While it was correct to say appropriation included an act by way of adverse interference with or usurpation of the owner's rights, it did not necessarily follow that no other act would amount to an appropriation and in particular that no act expressly or impliedly authorised by the owner could do so. Lawrence was a clear decision to the contrary since it laid down unequivocally that an act might be an appropriation notwithstanding that it was done with the consent of the owner. The actual decision in Morris was correct but it was erroneous and unnecessary to indicate that an act expressly or impliedly authorised by the owner could never amount to an appropriation.

In a case where the owner of goods was induced by fraud to part with them to the rogue, Lawrence made it clear that the consent to or authorisation by the owner of the taking by the rogue was irrelevant. The taking amounted to an appropriation within section 1(1). Lawrence also made it clear that it was no less irrelevant that what happened might also have constituted the offence of obtaining property by deception under section 15(1). Lawrence must be regarded as authoritative and correct.

Accordingly, when theft was alleged and that which was alleged to be stolen passed to the defendant with the consent of the owner, but that had been obtained by a false representation, an appropriation had taken place within the meaning of section 1(1), and such a passing of property need not necessarily involve an element of adverse interference with or usurpation of some right of the owner.

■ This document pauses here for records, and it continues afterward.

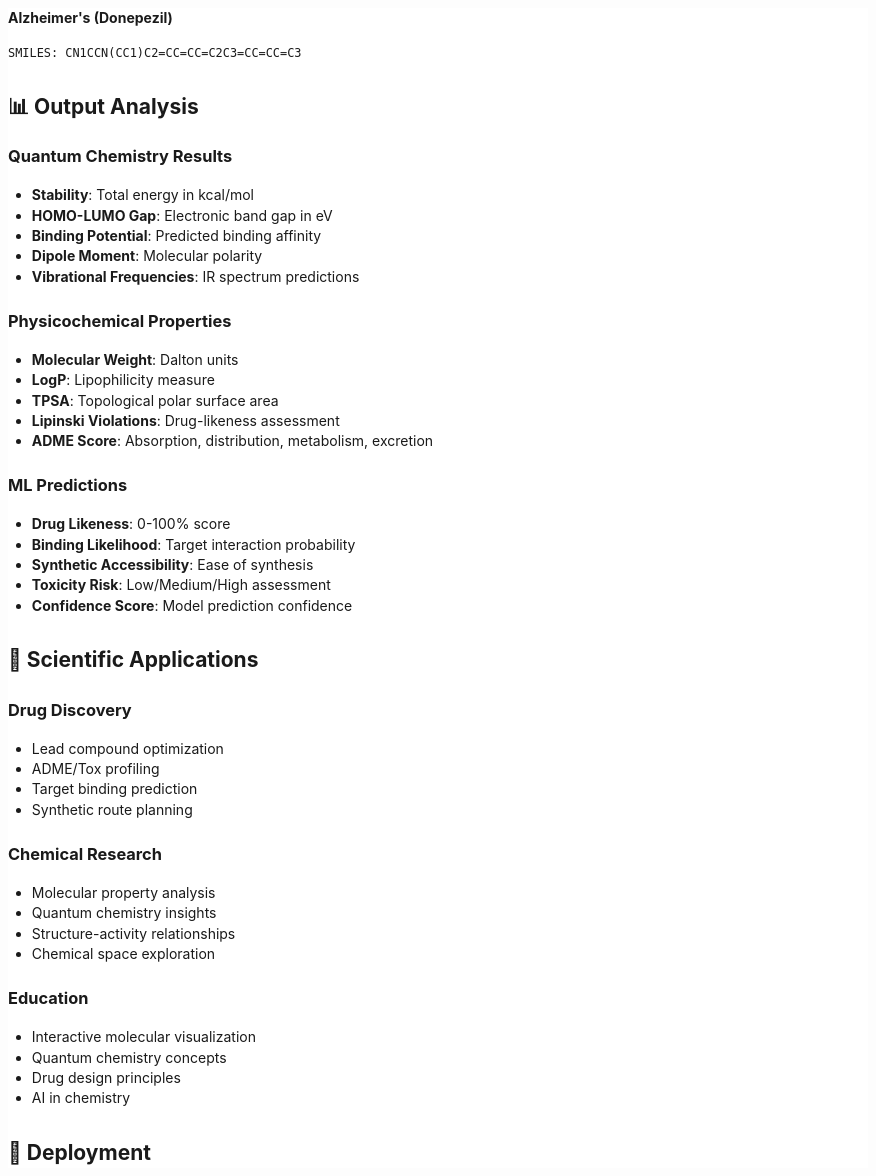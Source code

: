 **Alzheimer's (Donepezil)**
```
SMILES: CN1CCN(CC1)C2=CC=CC=C2C3=CC=CC=C3
```

## 📊 Output Analysis

### Quantum Chemistry Results
- **Stability**: Total energy in kcal/mol
- **HOMO-LUMO Gap**: Electronic band gap in eV
- **Binding Potential**: Predicted binding affinity
- **Dipole Moment**: Molecular polarity
- **Vibrational Frequencies**: IR spectrum predictions

### Physicochemical Properties
- **Molecular Weight**: Dalton units
- **LogP**: Lipophilicity measure
- **TPSA**: Topological polar surface area
- **Lipinski Violations**: Drug-likeness assessment
- **ADME Score**: Absorption, distribution, metabolism, excretion

### ML Predictions
- **Drug Likeness**: 0-100% score
- **Binding Likelihood**: Target interaction probability
- **Synthetic Accessibility**: Ease of synthesis
- **Toxicity Risk**: Low/Medium/High assessment
- **Confidence Score**: Model prediction confidence

## 🔬 Scientific Applications

### Drug Discovery
- Lead compound optimization
- ADME/Tox profiling
- Target binding prediction
- Synthetic route planning

### Chemical Research
- Molecular property analysis
- Quantum chemistry insights
- Structure-activity relationships
- Chemical space exploration

### Education
- Interactive molecular visualization
- Quantum chemistry concepts
- Drug design principles
- AI in chemistry

## 🚀 Deployment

LORD BROWNE-WILKINSON said in the company fraud cases, the re-establishing of the decision in Lawrence rendered the whole question of consent by the company irrelevant. Whether or not those controlling the company consented or purported to consent to the abstraction of the company's property by the accused, he would have appropriated the property of the company.

The question would be whether the other necessary elements were present: was such appropriation dishonest and was it done with the intention of permanently depriving the company of such property? It would offend both common sense and justice to hold that the very control which enabled such people to extract the company's assets constituted a defence to a charge of theft from the company. The question in each case must be whether the extraction of the property from the company was dishonest, not whether the alleged thief had consented to his own wrongdoing.

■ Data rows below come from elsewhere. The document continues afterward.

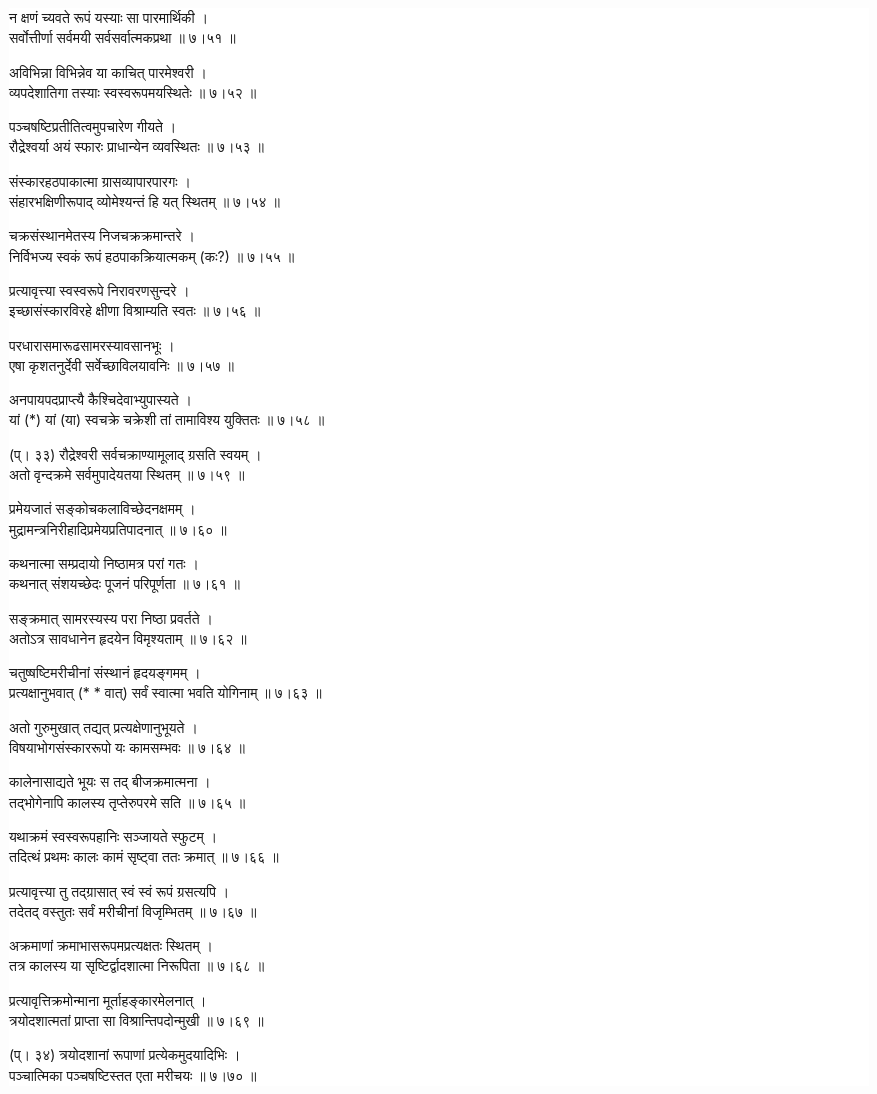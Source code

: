 न क्षणं च्यवते रूपं यस्याः सा पारमार्थिकी ।  
सर्वोत्तीर्णा सर्वमयी सर्वसर्वात्मकप्रथा ॥ ७।५१ ॥  
  
अविभिन्ना विभिन्नेव या काचित् पारमेश्वरी ।  
व्यपदेशातिगा तस्याः स्वस्वरूपमयस्थितेः ॥ ७।५२ ॥  
  
पञ्चषष्टिप्रतीतित्वमुपचारेण गीयते ।  
रौद्रेश्वर्या अयं स्फारः प्राधान्येन व्यवस्थितः ॥ ७।५३ ॥  
  
संस्कारहठपाकात्मा ग्रासव्यापारपारगः ।  
संहारभक्षिणीरूपाद् व्योमेश्यन्तं हि यत् स्थितम् ॥ ७।५४ ॥  
  
चक्रसंस्थानमेतस्य निजचक्रक्रमान्तरे ।  
निर्विभज्य स्वकं रूपं हठपाकक्रियात्मकम् (कः?) ॥ ७।५५ ॥  
  
प्रत्यावृत्त्या स्वस्वरूपे निरावरणसुन्दरे ।  
इच्छासंस्कारविरहे क्षीणा विश्राम्यति स्वतः ॥ ७।५६ ॥  
  
परधारासमारूढसामरस्यावसानभूः ।  
एषा कृशतनुर्देवी सर्वेच्छाविलयावनिः ॥ ७।५७ ॥  
  
अनपायपदप्राप्त्यै कैश्चिदेवाभ्युपास्यते ।  
यां (*) यां (या) स्वचक्रे चक्रेशी तां तामाविश्य युक्तितः ॥ ७।५८ ॥  
  
(प्। ३३) रौद्रेश्वरी सर्वचक्राण्यामूलाद् ग्रसति स्वयम् ।  
अतो वृन्दक्रमे सर्वमुपादेयतया स्थितम् ॥ ७।५९ ॥  
  
प्रमेयजातं सङ्कोचकलाविच्छेदनक्षमम् ।  
मुद्रामन्त्रनिरीहादिप्रमेयप्रतिपादनात् ॥ ७।६० ॥  
  
कथनात्मा सम्प्रदायो निष्ठामत्र परां गतः ।  
कथनात् संशयच्छेदः पूजनं परिपूर्णता ॥ ७।६१ ॥  
  
सङ्क्रमात् सामरस्यस्य परा निष्ठा प्रवर्तते ।  
अतोऽत्र सावधानेन हृदयेन विमृश्यताम् ॥ ७।६२ ॥  
  
चतुष्षष्टिमरीचीनां संस्थानं हृदयङ्गमम् ।  
प्रत्यक्षानुभवात् (* * वात्) सर्वं स्वात्मा भवति योगिनाम् ॥ ७।६३ ॥  
  
अतो गुरुमुखात् तद्यत् प्रत्यक्षेणानुभूयते ।  
विषयाभोगसंस्काररूपो यः कामसम्भवः ॥ ७।६४ ॥  
  
कालेनासाद्यते भूयः स तद् बीजक्रमात्मना ।  
तद्भोगेनापि कालस्य तृप्तेरुपरमे सति ॥ ७।६५ ॥  
  
यथाक्रमं स्वस्वरूपहानिः सञ्जायते स्फुटम् ।  
तदित्थं प्रथमः कालः कामं सृष्ट्वा ततः क्रमात् ॥ ७।६६ ॥  
  
प्रत्यावृत्त्या तु तद्ग्रासात् स्वं स्वं रूपं ग्रसत्यपि ।  
तदेतद् वस्तुतः सर्वं मरीचीनां विजृम्भितम् ॥ ७।६७ ॥  
  
अक्रमाणां क्रमाभासरूपमप्रत्यक्षतः स्थितम् ।  
तत्र कालस्य या सृष्टिर्द्वादशात्मा निरूपिता ॥ ७।६८ ॥  
  
प्रत्यावृत्तिक्रमोन्माना मूर्ताहङ्कारमेलनात् ।  
त्रयोदशात्मतां प्राप्ता सा विश्रान्तिपदोन्मुखी ॥ ७।६९ ॥  
  
(प्। ३४) त्रयोदशानां रूपाणां प्रत्येकमुदयादिभिः ।  
पञ्चात्मिका पञ्चषष्टिस्तत एता मरीचयः ॥ ७।७० ॥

LORD JAUNCEY and LORD SLYNN agreed.

LORD LOWRY, dissenting, said that the word 'appropriate' bore the meaning 'take possession of, take to oneself, especially without authority'. The act of appropriating property was a one- sided act, done without the consent or authority of the owner. The absence of consent on the part of the owner was already inherent in the word 'appropriates' properly understood.

It was best to prosecute under section 15(1) in cases where deception was alleged to have been practised. In company fraud cases, the mistake was to say that a 'directing mind' accused was to be treated as having validly consented on behalf of the company to his dishonest taking of the company's property.